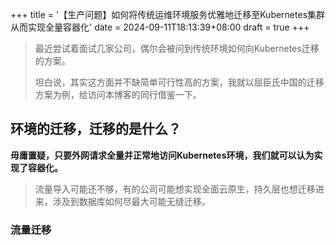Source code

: +++
title = '【生产问题】如何将传统运维环境服务优雅地迁移至Kubernetes集群从而实现全量容器化'
date = 2024-09-11T18:13:39+08:00
draft = true
+++

> 最近尝试着面试几家公司，偶尔会被问到传统环境如何向Kubernetes迁移的方案。
> 
> 坦白说，其实这方面并不缺简单可行性高的方案，我就以屈臣氏中国的迁移方案为例，给访问本博客的同行借鉴一下。

## 环境的迁移，迁移的是什么？

**毋庸置疑，只要外网请求全量并正常地访问Kubernetes环境，我们就可以认为实现了容器化。**

> 流量导入可能还不够，有的公司可能想实现全面云原生，持久层也想迁移进来，涉及到数据库如何尽最大可能无缝迁移。

### 流量迁移
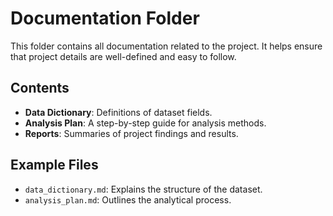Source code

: # Documentation Folder

This folder contains all documentation related to the project. It helps ensure that project details are well-defined and easy to follow.

## Contents
- **Data Dictionary**: Definitions of dataset fields.
- **Analysis Plan**: A step-by-step guide for analysis methods.
- **Reports**: Summaries of project findings and results.

## Example Files
- `data_dictionary.md`: Explains the structure of the dataset.
- `analysis_plan.md`: Outlines the analytical process.
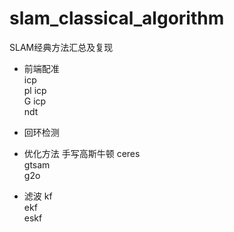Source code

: # slam_classical_algorithm
SLAM经典方法汇总及复现
+ 前端配准  
icp       
pl icp    
G icp    
ndt     

+ 回环检测



+ 优化方法
手写高斯牛顿
ceres  
gtsam   
g2o  


+ 滤波
kf  
ekf  
eskf  

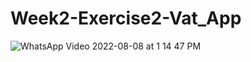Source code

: # Week2-Exercise2-Vat_App

![WhatsApp Video 2022-08-08 at 1 14 47 PM](https://user-images.githubusercontent.com/95444663/183395858-6bb86049-1aaa-4549-89b4-4b5df6cd2ced.gif)
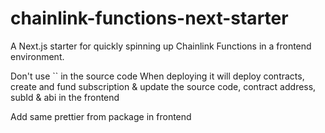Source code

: # chainlink-functions-next-starter

A Next.js starter for quickly spinning up Chainlink Functions in a frontend environment.

Don't use `` in the source code
When deploying it will deploy contracts, create and fund subscription & update the source code, contract address, subId & abi in the frontend

Add same prettier from package in frontend
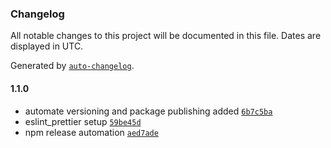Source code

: ### Changelog

All notable changes to this project will be documented in this file. Dates are displayed in UTC.

Generated by [`auto-changelog`](https://github.com/CookPete/auto-changelog).

#### 1.1.0

- automate versioning and package publishing added [`6b7c5ba`](https://github.com/0xblackbot/rainbow-swap-sdk/commit/6b7c5ba670273263292c802f0e2b22960ca504cd)
- eslint_prettier setup [`59be45d`](https://github.com/0xblackbot/rainbow-swap-sdk/commit/59be45d17c41c45f063fc12babae9e3e20f20750)
- npm release automation [`aed7ade`](https://github.com/0xblackbot/rainbow-swap-sdk/commit/aed7ade52ffdcd338f524c914598ac634c48e77b)
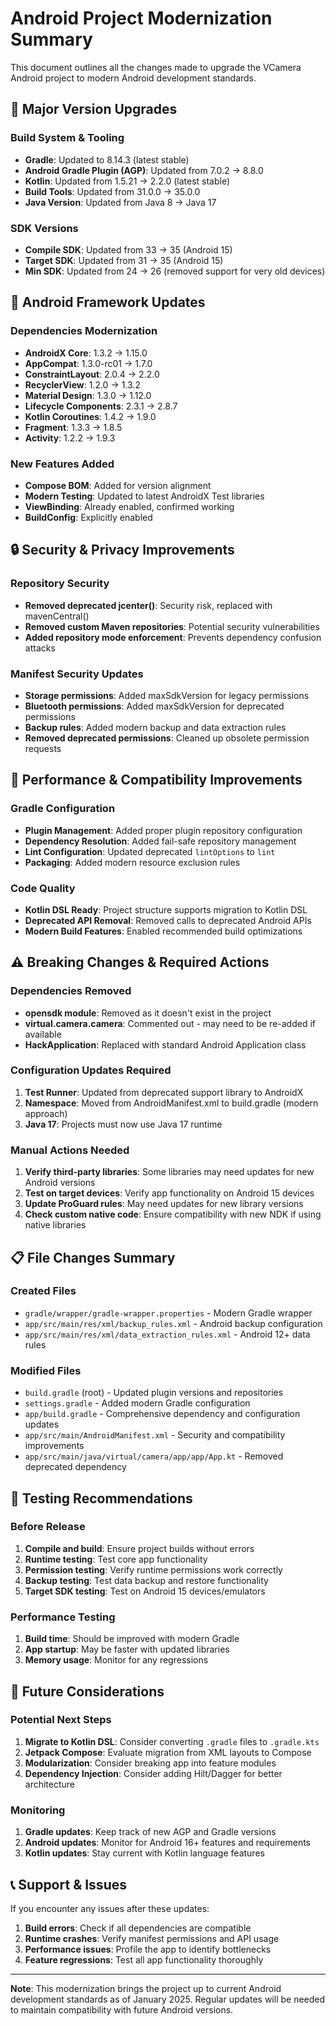 # Android Project Modernization Summary

This document outlines all the changes made to upgrade the VCamera Android project to modern Android development standards.

## 🔧 Major Version Upgrades

### Build System & Tooling
- **Gradle**: Updated to 8.14.3 (latest stable)
- **Android Gradle Plugin (AGP)**: Updated from 7.0.2 → 8.8.0
- **Kotlin**: Updated from 1.5.21 → 2.2.0 (latest stable)
- **Build Tools**: Updated from 31.0.0 → 35.0.0
- **Java Version**: Updated from Java 8 → Java 17

### SDK Versions
- **Compile SDK**: Updated from 33 → 35 (Android 15)
- **Target SDK**: Updated from 31 → 35 (Android 15)
- **Min SDK**: Updated from 24 → 26 (removed support for very old devices)

## 📱 Android Framework Updates

### Dependencies Modernization
- **AndroidX Core**: 1.3.2 → 1.15.0
- **AppCompat**: 1.3.0-rc01 → 1.7.0
- **ConstraintLayout**: 2.0.4 → 2.2.0
- **RecyclerView**: 1.2.0 → 1.3.2
- **Material Design**: 1.3.0 → 1.12.0
- **Lifecycle Components**: 2.3.1 → 2.8.7
- **Kotlin Coroutines**: 1.4.2 → 1.9.0
- **Fragment**: 1.3.3 → 1.8.5
- **Activity**: 1.2.2 → 1.9.3

### New Features Added
- **Compose BOM**: Added for version alignment
- **Modern Testing**: Updated to latest AndroidX Test libraries
- **ViewBinding**: Already enabled, confirmed working
- **BuildConfig**: Explicitly enabled

## 🔒 Security & Privacy Improvements

### Repository Security
- **Removed deprecated jcenter()**: Security risk, replaced with mavenCentral()
- **Removed custom Maven repositories**: Potential security vulnerabilities
- **Added repository mode enforcement**: Prevents dependency confusion attacks

### Manifest Security Updates
- **Storage permissions**: Added maxSdkVersion for legacy permissions
- **Bluetooth permissions**: Added maxSdkVersion for deprecated permissions  
- **Backup rules**: Added modern backup and data extraction rules
- **Removed deprecated permissions**: Cleaned up obsolete permission requests

## 🚀 Performance & Compatibility Improvements

### Gradle Configuration
- **Plugin Management**: Added proper plugin repository configuration
- **Dependency Resolution**: Added fail-safe repository management
- **Lint Configuration**: Updated deprecated `lintOptions` to `lint`
- **Packaging**: Added modern resource exclusion rules

### Code Quality
- **Kotlin DSL Ready**: Project structure supports migration to Kotlin DSL
- **Deprecated API Removal**: Removed calls to deprecated Android APIs
- **Modern Build Features**: Enabled recommended build optimizations

## ⚠️ Breaking Changes & Required Actions

### Dependencies Removed
- **opensdk module**: Removed as it doesn't exist in the project
- **virtual.camera.camera**: Commented out - may need to be re-added if available
- **HackApplication**: Replaced with standard Android Application class

### Configuration Updates Required
1. **Test Runner**: Updated from deprecated support library to AndroidX
2. **Namespace**: Moved from AndroidManifest.xml to build.gradle (modern approach)
3. **Java 17**: Projects must now use Java 17 runtime

### Manual Actions Needed
1. **Verify third-party libraries**: Some libraries may need updates for new Android versions
2. **Test on target devices**: Verify app functionality on Android 15 devices
3. **Update ProGuard rules**: May need updates for new library versions
4. **Check custom native code**: Ensure compatibility with new NDK if using native libraries

## 📋 File Changes Summary

### Created Files
- `gradle/wrapper/gradle-wrapper.properties` - Modern Gradle wrapper
- `app/src/main/res/xml/backup_rules.xml` - Android backup configuration
- `app/src/main/res/xml/data_extraction_rules.xml` - Android 12+ data rules

### Modified Files
- `build.gradle` (root) - Updated plugin versions and repositories
- `settings.gradle` - Added modern Gradle configuration
- `app/build.gradle` - Comprehensive dependency and configuration updates
- `app/src/main/AndroidManifest.xml` - Security and compatibility improvements
- `app/src/main/java/virtual/camera/app/app/App.kt` - Removed deprecated dependency

## 🧪 Testing Recommendations

### Before Release
1. **Compile and build**: Ensure project builds without errors
2. **Runtime testing**: Test core app functionality
3. **Permission testing**: Verify runtime permissions work correctly
4. **Backup testing**: Test data backup and restore functionality
5. **Target SDK testing**: Test on Android 15 devices/emulators

### Performance Testing
1. **Build time**: Should be improved with modern Gradle
2. **App startup**: May be faster with updated libraries
3. **Memory usage**: Monitor for any regressions

## 🔮 Future Considerations

### Potential Next Steps
1. **Migrate to Kotlin DSL**: Consider converting `.gradle` files to `.gradle.kts`
2. **Jetpack Compose**: Evaluate migration from XML layouts to Compose
3. **Modularization**: Consider breaking app into feature modules
4. **Dependency Injection**: Consider adding Hilt/Dagger for better architecture

### Monitoring
1. **Gradle updates**: Keep track of new AGP and Gradle versions
2. **Android updates**: Monitor for Android 16+ features and requirements
3. **Kotlin updates**: Stay current with Kotlin language features

## 📞 Support & Issues

If you encounter any issues after these updates:

1. **Build errors**: Check if all dependencies are compatible
2. **Runtime crashes**: Verify manifest permissions and API usage
3. **Performance issues**: Profile the app to identify bottlenecks
4. **Feature regressions**: Test all app functionality thoroughly

---

**Note**: This modernization brings the project up to current Android development standards as of January 2025. Regular updates will be needed to maintain compatibility with future Android versions.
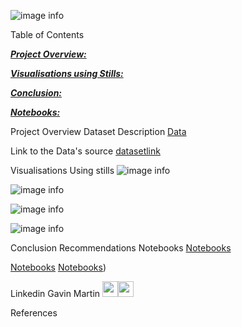 ![image info](Images/.jpg)

Table of Contents

[***Project Overview:***](#project-overview)

[***Visualisations using Stills:***](#visualisations-using-stills)

[***Conclusion:***](#conclusion)

[***Notebooks:***](#notebooks)


Project Overview
Dataset Description
[Data](https://www.kaggle.com/datasets/zeesolver/consumer-behavior-and-shopping-habits-dataset)


Link to the Data's source
[datasetlink]()


Visualisations Using stills
![image info](Images/)



![image info](Images)



![image info](Images/.png)



![image info](Images/.png)



Conclusion
Recommendations
Notebooks
[Notebooks]([]())

[Notebooks]([]())
[Notebooks]([]))





Linkedin
Gavin Martin <a href = "https://github.com/GitHbGav"><img src='https://cdn.pixabay.com/photo/2022/01/30/13/33/github-6980894_1280.png' width = '25' height='25'></a><a href="https://www.linkedin.com/in/gavin-martin-/"><img src='https://upload.wikimedia.org/wikipedia/commons/8/81/LinkedIn_icon.svg' width = '25' height='25'></a>


References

- TASK DESCRIPTION
Give back exactly the lines above that run from the one with "SLAM经典方法汇总及复现" to the one with "in the source code", including both, with the pictures left out.

- RESPONSE
SLAM经典方法汇总及复现
+ 前端配准  
icp       
pl icp    
G icp    
ndt     

+ 回环检测



+ 优化方法
手写高斯牛顿
ceres  
gtsam   
g2o  


+ 滤波
kf  
ekf  
eskf  

Source code

: # Week2-Exercise2-Vat_App

![WhatsApp Video 2022-08-08 at 1 14 47 PM](https://user-images.githubusercontent.com/95444663/183395858-6bb86049-1aaa-4549-89b4-4b5df6cd2ced.gif)
Source code

: # chainlink-functions-next-starter

A Next.js starter for quickly spinning up Chainlink Functions in a frontend environment.

Don't use `` in the source code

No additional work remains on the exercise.